◆ **What is being asked**
Records follow. Print exactly the lines from the one that has "analogWrite(MOTOR_B2, 100);" through the one that has "Jeremy Deppen - Contributor", inclusive, and omit the pictures.

START Input

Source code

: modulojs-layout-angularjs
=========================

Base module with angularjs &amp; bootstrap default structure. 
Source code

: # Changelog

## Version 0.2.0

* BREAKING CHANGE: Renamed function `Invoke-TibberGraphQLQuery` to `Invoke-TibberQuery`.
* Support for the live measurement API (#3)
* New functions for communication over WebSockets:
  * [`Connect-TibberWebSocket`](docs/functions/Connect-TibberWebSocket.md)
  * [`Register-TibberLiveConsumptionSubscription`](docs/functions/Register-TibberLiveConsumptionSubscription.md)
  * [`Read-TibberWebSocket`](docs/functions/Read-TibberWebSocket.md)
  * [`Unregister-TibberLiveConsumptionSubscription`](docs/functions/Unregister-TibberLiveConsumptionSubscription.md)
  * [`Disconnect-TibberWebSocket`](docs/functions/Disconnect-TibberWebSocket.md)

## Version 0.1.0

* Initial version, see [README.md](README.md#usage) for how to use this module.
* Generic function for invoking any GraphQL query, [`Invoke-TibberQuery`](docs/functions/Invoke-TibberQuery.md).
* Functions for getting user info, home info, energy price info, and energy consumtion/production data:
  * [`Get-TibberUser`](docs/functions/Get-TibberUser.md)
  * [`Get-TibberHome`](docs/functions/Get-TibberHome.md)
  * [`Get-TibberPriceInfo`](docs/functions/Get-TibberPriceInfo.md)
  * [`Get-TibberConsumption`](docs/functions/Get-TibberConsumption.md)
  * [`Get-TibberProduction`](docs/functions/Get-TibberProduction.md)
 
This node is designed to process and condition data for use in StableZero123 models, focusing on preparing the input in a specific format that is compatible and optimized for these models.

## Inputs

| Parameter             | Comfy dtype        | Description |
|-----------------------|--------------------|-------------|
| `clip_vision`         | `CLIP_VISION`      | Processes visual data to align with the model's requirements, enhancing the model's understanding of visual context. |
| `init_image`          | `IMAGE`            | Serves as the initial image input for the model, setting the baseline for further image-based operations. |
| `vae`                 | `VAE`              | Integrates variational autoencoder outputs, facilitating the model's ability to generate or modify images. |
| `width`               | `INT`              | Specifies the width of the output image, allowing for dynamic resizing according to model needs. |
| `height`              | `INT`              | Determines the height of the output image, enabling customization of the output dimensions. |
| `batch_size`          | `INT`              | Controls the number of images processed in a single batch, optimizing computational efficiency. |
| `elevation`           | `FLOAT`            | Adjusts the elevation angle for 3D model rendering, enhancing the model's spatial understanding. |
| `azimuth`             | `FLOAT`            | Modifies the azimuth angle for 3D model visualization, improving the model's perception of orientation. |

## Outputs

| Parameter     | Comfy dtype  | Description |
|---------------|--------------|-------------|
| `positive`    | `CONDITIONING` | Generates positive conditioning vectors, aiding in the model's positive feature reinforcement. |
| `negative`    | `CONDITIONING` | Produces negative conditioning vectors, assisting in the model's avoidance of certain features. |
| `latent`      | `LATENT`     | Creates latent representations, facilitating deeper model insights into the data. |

END Input
START Input

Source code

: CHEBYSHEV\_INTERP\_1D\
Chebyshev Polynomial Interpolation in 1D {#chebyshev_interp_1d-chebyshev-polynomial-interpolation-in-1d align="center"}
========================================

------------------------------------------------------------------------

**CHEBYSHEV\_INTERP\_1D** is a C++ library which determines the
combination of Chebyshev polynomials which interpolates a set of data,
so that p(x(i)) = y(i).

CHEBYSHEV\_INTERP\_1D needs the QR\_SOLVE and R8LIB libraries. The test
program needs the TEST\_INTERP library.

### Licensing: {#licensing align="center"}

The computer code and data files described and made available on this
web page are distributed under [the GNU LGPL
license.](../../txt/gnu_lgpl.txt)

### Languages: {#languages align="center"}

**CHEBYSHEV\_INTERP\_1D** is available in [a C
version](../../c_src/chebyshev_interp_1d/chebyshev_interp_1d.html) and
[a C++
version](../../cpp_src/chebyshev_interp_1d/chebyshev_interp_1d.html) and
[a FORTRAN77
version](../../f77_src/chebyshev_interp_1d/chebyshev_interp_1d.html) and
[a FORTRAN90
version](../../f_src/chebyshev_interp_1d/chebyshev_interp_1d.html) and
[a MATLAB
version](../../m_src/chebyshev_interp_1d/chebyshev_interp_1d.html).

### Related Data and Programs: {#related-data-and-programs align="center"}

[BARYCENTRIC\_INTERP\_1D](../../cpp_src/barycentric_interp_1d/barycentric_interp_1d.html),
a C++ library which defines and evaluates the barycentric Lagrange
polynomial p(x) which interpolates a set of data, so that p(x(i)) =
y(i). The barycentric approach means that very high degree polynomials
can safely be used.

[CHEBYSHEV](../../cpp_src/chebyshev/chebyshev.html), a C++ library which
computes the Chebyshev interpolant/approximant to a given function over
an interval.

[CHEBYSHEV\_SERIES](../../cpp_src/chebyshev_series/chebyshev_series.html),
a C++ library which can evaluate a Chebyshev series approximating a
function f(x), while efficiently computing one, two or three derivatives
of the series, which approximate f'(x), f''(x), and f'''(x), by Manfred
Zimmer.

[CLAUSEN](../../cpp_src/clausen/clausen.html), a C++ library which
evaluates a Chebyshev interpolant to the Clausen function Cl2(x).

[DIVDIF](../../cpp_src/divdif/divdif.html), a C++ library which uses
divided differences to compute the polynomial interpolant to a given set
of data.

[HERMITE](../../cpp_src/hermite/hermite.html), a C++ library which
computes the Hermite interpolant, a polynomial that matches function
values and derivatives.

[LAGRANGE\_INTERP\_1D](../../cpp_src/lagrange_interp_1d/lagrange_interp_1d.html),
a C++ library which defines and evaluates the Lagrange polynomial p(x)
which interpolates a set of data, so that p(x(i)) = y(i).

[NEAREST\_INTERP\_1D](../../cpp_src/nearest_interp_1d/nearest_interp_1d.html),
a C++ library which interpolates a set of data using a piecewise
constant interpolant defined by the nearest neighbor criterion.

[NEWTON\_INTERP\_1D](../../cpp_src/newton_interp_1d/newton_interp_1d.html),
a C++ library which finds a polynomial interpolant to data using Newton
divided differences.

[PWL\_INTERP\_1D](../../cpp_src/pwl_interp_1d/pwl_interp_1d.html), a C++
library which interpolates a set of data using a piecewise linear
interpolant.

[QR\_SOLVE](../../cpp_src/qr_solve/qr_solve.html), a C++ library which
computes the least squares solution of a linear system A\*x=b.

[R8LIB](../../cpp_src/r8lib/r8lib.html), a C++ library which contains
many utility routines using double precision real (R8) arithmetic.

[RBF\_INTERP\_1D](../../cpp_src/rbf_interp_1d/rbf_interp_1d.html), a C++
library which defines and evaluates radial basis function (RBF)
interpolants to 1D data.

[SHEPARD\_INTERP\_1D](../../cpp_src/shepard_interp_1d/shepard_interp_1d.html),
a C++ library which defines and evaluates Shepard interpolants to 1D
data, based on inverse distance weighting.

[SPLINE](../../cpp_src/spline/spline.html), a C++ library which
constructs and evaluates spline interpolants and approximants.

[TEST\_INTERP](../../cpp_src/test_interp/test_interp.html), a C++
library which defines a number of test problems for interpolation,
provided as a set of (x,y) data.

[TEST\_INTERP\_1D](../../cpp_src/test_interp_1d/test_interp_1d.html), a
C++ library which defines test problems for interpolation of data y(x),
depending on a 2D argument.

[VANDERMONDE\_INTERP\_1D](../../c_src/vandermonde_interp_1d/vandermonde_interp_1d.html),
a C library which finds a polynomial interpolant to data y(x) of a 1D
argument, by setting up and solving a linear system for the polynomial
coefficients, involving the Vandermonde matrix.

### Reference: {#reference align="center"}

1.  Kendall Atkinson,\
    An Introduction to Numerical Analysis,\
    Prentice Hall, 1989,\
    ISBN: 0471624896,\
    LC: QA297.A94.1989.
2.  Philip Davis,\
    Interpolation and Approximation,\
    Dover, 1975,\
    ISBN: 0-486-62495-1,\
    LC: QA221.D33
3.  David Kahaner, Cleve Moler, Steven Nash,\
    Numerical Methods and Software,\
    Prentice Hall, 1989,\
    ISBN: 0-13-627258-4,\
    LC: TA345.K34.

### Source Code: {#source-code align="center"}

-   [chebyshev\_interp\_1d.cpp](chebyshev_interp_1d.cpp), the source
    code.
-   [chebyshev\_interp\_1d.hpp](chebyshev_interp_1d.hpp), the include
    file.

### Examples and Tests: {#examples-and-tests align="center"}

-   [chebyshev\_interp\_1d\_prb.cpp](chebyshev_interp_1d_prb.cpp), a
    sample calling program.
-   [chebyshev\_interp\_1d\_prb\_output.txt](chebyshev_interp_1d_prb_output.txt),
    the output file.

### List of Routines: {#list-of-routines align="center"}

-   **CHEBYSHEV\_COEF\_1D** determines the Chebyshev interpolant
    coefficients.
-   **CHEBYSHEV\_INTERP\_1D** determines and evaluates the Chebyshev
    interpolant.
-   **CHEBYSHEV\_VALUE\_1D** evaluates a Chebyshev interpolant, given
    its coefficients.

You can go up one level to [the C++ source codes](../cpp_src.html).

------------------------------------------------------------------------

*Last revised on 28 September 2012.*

END Input
START Input

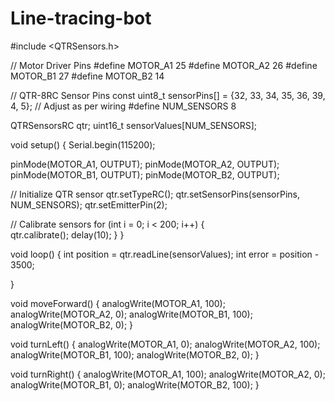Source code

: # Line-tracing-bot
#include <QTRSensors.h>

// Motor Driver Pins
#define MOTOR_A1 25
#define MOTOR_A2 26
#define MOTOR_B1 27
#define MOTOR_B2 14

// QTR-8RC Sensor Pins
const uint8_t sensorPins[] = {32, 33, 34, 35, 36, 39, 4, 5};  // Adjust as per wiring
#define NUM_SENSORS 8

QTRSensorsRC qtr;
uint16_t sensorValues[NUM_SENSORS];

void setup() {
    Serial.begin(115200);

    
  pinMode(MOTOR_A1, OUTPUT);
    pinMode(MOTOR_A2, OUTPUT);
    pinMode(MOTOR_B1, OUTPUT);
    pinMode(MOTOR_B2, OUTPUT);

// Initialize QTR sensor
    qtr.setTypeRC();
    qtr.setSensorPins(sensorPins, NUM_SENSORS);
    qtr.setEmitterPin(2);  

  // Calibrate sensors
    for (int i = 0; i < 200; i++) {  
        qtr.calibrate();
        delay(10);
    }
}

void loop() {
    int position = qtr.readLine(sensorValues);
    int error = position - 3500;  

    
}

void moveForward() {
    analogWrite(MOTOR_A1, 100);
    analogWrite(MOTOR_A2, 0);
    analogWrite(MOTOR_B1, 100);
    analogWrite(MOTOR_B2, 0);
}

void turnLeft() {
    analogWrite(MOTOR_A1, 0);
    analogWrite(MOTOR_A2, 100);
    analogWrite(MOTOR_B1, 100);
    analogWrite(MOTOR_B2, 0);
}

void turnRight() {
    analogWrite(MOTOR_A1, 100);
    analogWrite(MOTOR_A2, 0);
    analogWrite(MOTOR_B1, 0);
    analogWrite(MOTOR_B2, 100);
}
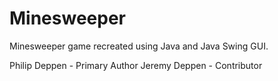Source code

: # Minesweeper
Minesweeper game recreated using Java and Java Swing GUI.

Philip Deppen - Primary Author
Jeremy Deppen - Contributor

END Input

◆ **Written solution**
    analogWrite(MOTOR_B2, 100);
}
Source code

: # Minesweeper
Minesweeper game recreated using Java and Java Swing GUI.

Philip Deppen - Primary Author
Jeremy Deppen - Contributor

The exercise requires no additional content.